**DESCRIPTION OF THE TASK**
Scan the listing for the word "instructions", and copy out each line where it is found.

__________________________________________________

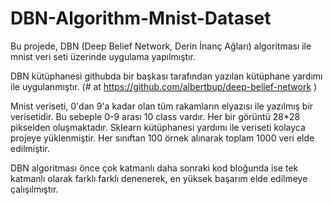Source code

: # DBN-Algorithm-Mnist-Dataset

Bu projede, DBN (Deep Belief Network, Derin İnanç Ağları) algoritması ile mnist veri seti üzerinde uygulama yapılmıştır.

DBN kütüphanesi githubda bir başkası tarafından yazılan kütüphane yardımı ile uygulanmıştır. (# at https://github.com/albertbup/deep-belief-network )

Mnist veriseti, 0'dan 9'a kadar olan tüm rakamların elyazısı ile yazılmış bir verisetidir. Bu sebeple 0-9 arası 10 class vardır.
Her bir görüntü 28*28 pikselden oluşmaktadır.
Sklearn kütüphanesi yardımı ile veriseti kolayca projeye yüklenmiştir. 
Her sınıftan 100 örnek alınarak toplam 1000 veri elde edilmiştir.

DBN algoritması önce çok katmanlı daha sonraki kod bloğunda ise tek katmanlı olarak farklı farklı denenerek, en yüksek başarım elde edilmeye çalışılmıştır.

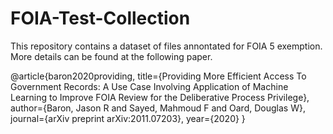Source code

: # FOIA-Test-Collection
This repository contains a dataset of files annontated for FOIA 5 exemption. More details can be found at the following paper.

@article{baron2020providing,
  title={Providing More Efficient Access To Government Records: A Use Case Involving Application of Machine Learning to Improve FOIA Review for the Deliberative Process Privilege},
  author={Baron, Jason R and Sayed, Mahmoud F and Oard, Douglas W},
  journal={arXiv preprint arXiv:2011.07203},
  year={2020}
}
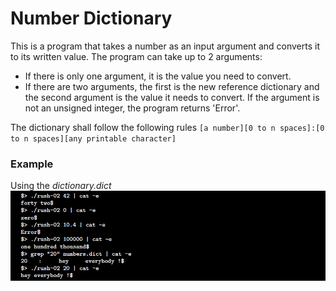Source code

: # Number Dictionary

This is a program that takes a number as an input argument and converts it to its written value. The program can take up to 2 arguments:
- If there is only one argument, it is the value you need to convert.
- If there are two arguments, the first is the new reference dictionary and the second argument is the value it needs to convert.
If the argument is not an unsigned integer, the program returns 'Error'.

The dictionary shall follow the following rules
`[a number][0 to n spaces]:[0 to n spaces][any printable character]`

### Example
Using the _dictionary.dict_
![1.png](/img/1.png)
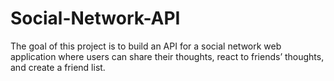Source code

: # Social-Network-API
The goal of this project is to build an API for a social network web application where users can share their thoughts, react to friends’ thoughts, and create a friend list.
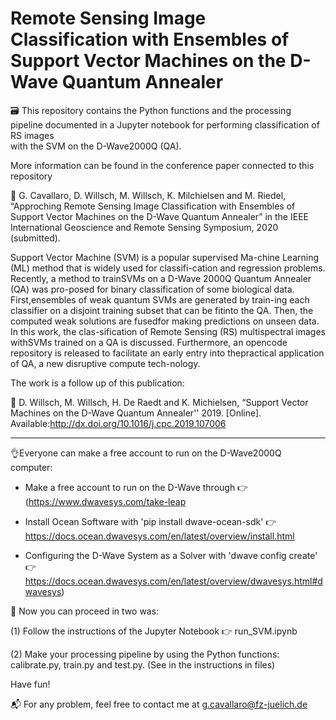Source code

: # Remote Sensing Image Classification with Ensembles of Support Vector Machines on the D-Wave Quantum Annealer

🗃 This repository contains the Python functions and the processing pipeline documented in a Jupyter notebook for performing classification of RS images  
with the SVM on the D-Wave2000Q (QA). 

More information can be found in the conference paper connected to this repository

📜 G. Cavallaro, D. Willsch, M. Willsch, K. Milchielsen and M. Riedel,
“Approching Remote Sensing Image Classification with Ensembles of Support Vector Machines on the D-Wave Quantum Annealer” 
in the IEEE International Geoscience and Remote Sensing Symposium, 2020 (submitted). 

Support Vector Machine (SVM) is a popular supervised Ma-chine Learning (ML) method that is widely used for classifi-cation and regression problems.  Recently, a method to trainSVMs on a D-Wave 2000Q Quantum Annealer (QA) was pro-posed for binary classification of some biological data. First,ensembles  of  weak  quantum  SVMs  are  generated  by  train-ing each classifier on a disjoint training subset that can be fitinto the QA.  Then, the computed weak solutions are fusedfor making predictions on unseen data. In this work, the clas-sification of Remote Sensing (RS) multispectral images withSVMs trained on a QA is discussed.  Furthermore, an opencode repository is released to facilitate an early entry into thepractical application of QA, a new disruptive compute tech-nology.

The work is a follow up of this publication:

📃 D. Willsch, M. Willsch, H. De Raedt and K. Michielsen, “Support Vector Machines on the D-Wave Quantum Annealer'' 2019. 
[Online]. Available:http://dx.doi.org/10.1016/j.cpc.2019.107006

----------

👌Everyone can make a free account to run on the D-Wave2000Q computer: 

- Make a free account to run on the D-Wave through 👉 (https://www.dwavesys.com/take-leap

- Install Ocean Software with 'pip install dwave-ocean-sdk' 👉 https://docs.ocean.dwavesys.com/en/latest/overview/install.html

- Configuring the D-Wave System as a Solver with 'dwave config create' 👉 https://docs.ocean.dwavesys.com/en/latest/overview/dwavesys.html#dwavesys)


📐 Now you can proceed in two was:

(1) Follow the instructions of the Jupyter Notebook 👉 run_SVM.ipynb

(2) Make your processing pipeline by using the Python functions: calibrate.py, train.py and test.py. 
    (See in the instructions in files)
    
Have fun!

📬 For any problem, feel free to contact me at g.cavallaro@fz-juelich.de 

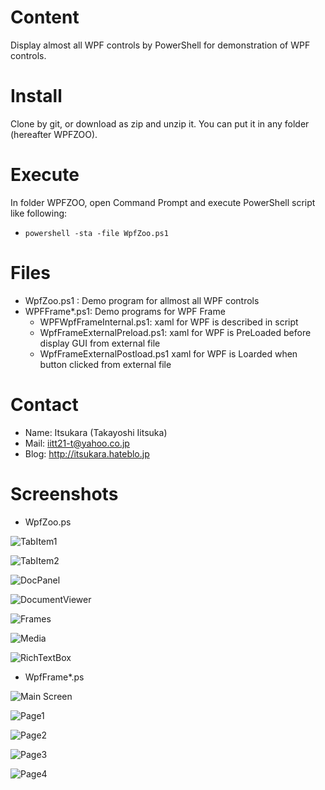 # Content
Display almost all WPF controls by PowerShell for demonstration of WPF controls.

# Install
Clone by git, or download as zip and unzip it. You can put it in any folder (hereafter WPFZOO).

# Execute
In folder WPFZOO, open Command Prompt and execute PowerShell script like following:

- `powershell -sta -file WpfZoo.ps1`

# Files
- WpfZoo.ps1 : Demo program for allmost all WPF controls
- WPFFrame*.ps1: Demo programs for WPF Frame
	 - WPFWpfFrameInternal.ps1: xaml for WPF is described in script
	- WpfFrameExternalPreload.ps1: xaml for WPF is PreLoaded before display GUI from external file
	- WpfFrameExternalPostload.ps1 xaml for WPF is Loarded when button clicked from external file

# Contact
* Name: Itsukara (Takayoshi Iitsuka)
* Mail: iitt21-t@yahoo.co.jp
* Blog: http://itsukara.hateblo.jp

# Screenshots
* WpfZoo.ps

![TabItem1](https://raw.github.com/wiki/Itsukara/WpfZoo/images/01-TabItem1.PNG)

![TabItem2](https://raw.github.com/wiki/Itsukara/WpfZoo/images/02-TabItem2.PNG)

![DocPanel](https://raw.github.com/wiki/Itsukara/WpfZoo/images/03-DocPanel.PNG)

![DocumentViewer](https://raw.github.com/wiki/Itsukara/WpfZoo/images/04-DocumentViewer.PNG)

![Frames](https://raw.github.com/wiki/Itsukara/WpfZoo/images/05-Frames.PNG)

![Media](https://raw.github.com/wiki/Itsukara/WpfZoo/images/06-Media.PNG)

![RichTextBox](https://raw.github.com/wiki/Itsukara/WpfZoo/images/07-RichTextBox.PNG)

* WpfFrame*.ps

![Main Screen](https://raw.github.com/wiki/Itsukara/WpfZoo/images/10-Frame-0.PNG)

![Page1](https://raw.github.com/wiki/Itsukara/WpfZoo/images/11-Frame-1.PNG)

![Page2](https://raw.github.com/wiki/Itsukara/WpfZoo/images/12-Frame-2.PNG)

![Page3](https://raw.github.com/wiki/Itsukara/WpfZoo/images/13-Frame-3.PNG)

![Page4](https://raw.github.com/wiki/Itsukara/WpfZoo/images/14-Frame-4.PNG)
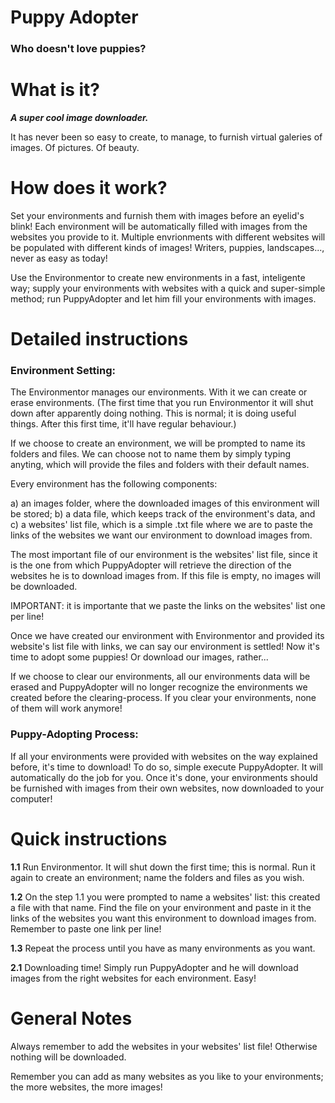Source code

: 
# Puppy Adopter

### Who doesn't love puppies?

#  What is it?

_**A super cool image downloader.**_

It has never been so easy to create, to manage, to furnish virtual galeries
of images. Of pictures. Of beauty.


# How does it work?

Set your environments and furnish them with images before an eyelid's blink!
Each environment will be automatically filled with images from the websites
you provide to it. Multiple envrionments with different websites will be
populated with different kinds of images! Writers, puppies, landscapes..., never
as easy as today!

Use the Environmentor to create new environments in a fast, inteligente way;
supply your environments with websites with a quick and super-simple method;
run PuppyAdopter and let him fill your environments with images.

# Detailed instructions 

### Environment Setting:

The Environmentor manages our environments. With it we can create or erase
environments. (The first time that you run Environmentor it will shut down after
apparently doing nothing. This is normal; it is doing useful things. After
this first time, it'll have regular behaviour.)

If we choose to create an environment, we will be prompted to name its folders
and files. We can choose not to name them by simply typing anyting, which will
provide the files and folders with their default names.

Every environment has the following components:

a) an images folder, where the downloaded images of this environment will be stored;
b) a data file, which keeps track of the environment's data, and
c) a websites' list file, which is a simple .txt file where we are to paste the
links of the websites we want our environment to download images from.

The most important file of our environment is the websites' list file, since it
is the one from which PuppyAdopter will retrieve the direction of the websites
he is to download images from. If this file is empty, no images will be
downloaded.

IMPORTANT: it is importante that we paste the links on the websites' list one
per line!

Once we have created our environment with Environmentor and provided its
website's list file with links, we can say our environment is settled! Now
it's time to adopt some puppies! Or download our images, rather...

If we choose to clear our environments, all our environments data will be
erased and PuppyAdopter will no longer recognize the environments we created
before the clearing-process. If you clear your environments, none of them
will work anymore!

### Puppy-Adopting Process:

If all your environments were provided with websites on the way explained before,
it's time to download! To do so, simple execute PuppyAdopter. It will automatically
do the job for you. Once it's done, your environments should be furnished with
images from their own websites, now downloaded to your computer!

# Quick instructions

**1.1** Run Environmentor. It will shut down the first time; this is normal.
Run it again to create an environment; name the folders and files as
you wish.

**1.2** On the step 1.1 you were prompted to name a websites' list: this created a file
with that name. Find the file on your environment and paste in it the
links of the websites you want this environment to download images from. Remember
to paste one link per line!

**1.3** Repeat the process until you have as many environments as you want.

**2.1** Downloading time! Simply run PuppyAdopter and he will download images from
the right websites for each environment. Easy!

# General Notes

Always remember to add the websites in your websites' list file! Otherwise nothing
will be downloaded.

Remember you can add as many websites as you like to your environments; the
more websites, the more images!
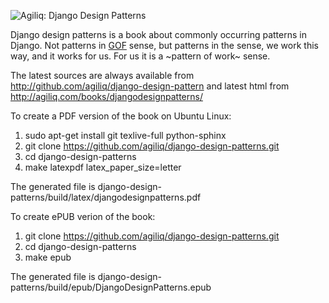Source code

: ![Agiliq: Django Design Patterns](https://github.com/agiliq/django-design-patterns/raw/master/logo.png)

Django design patterns is a book about commonly occurring patterns in Django. Not
patterns in [GOF](http://c2.com/cgi/wiki?GangOfFour) sense, but patterns in the sense, we work this way, and it works
for us. For us it is a ~pattern of work~ sense.

The latest sources are always available from
http://github.com/agiliq/django-design-pattern
and latest html from http://agiliq.com/books/djangodesignpatterns/

To create a PDF version of the book on Ubuntu Linux:
  1. sudo apt-get install git texlive-full python-sphinx
  2. git clone https://github.com/agiliq/django-design-patterns.git
  3. cd django-design-patterns
  4. make latexpdf latex_paper_size=letter

The generated file is django-design-patterns/build/latex/djangodesignpatterns.pdf

To create ePUB verion of the book:
  1. git clone https://github.com/agiliq/django-design-patterns.git
  2. cd django-design-patterns
  3. make epub

The generated file is django-design-patterns/build/epub/DjangoDesignPatterns.epub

__________________________________________________

**ANSWER**
(1) Follow the instructions of the Jupyter Notebook 👉 run_SVM.ipynb
    (See in the instructions in files)
# Detailed instructions 
# Quick instructions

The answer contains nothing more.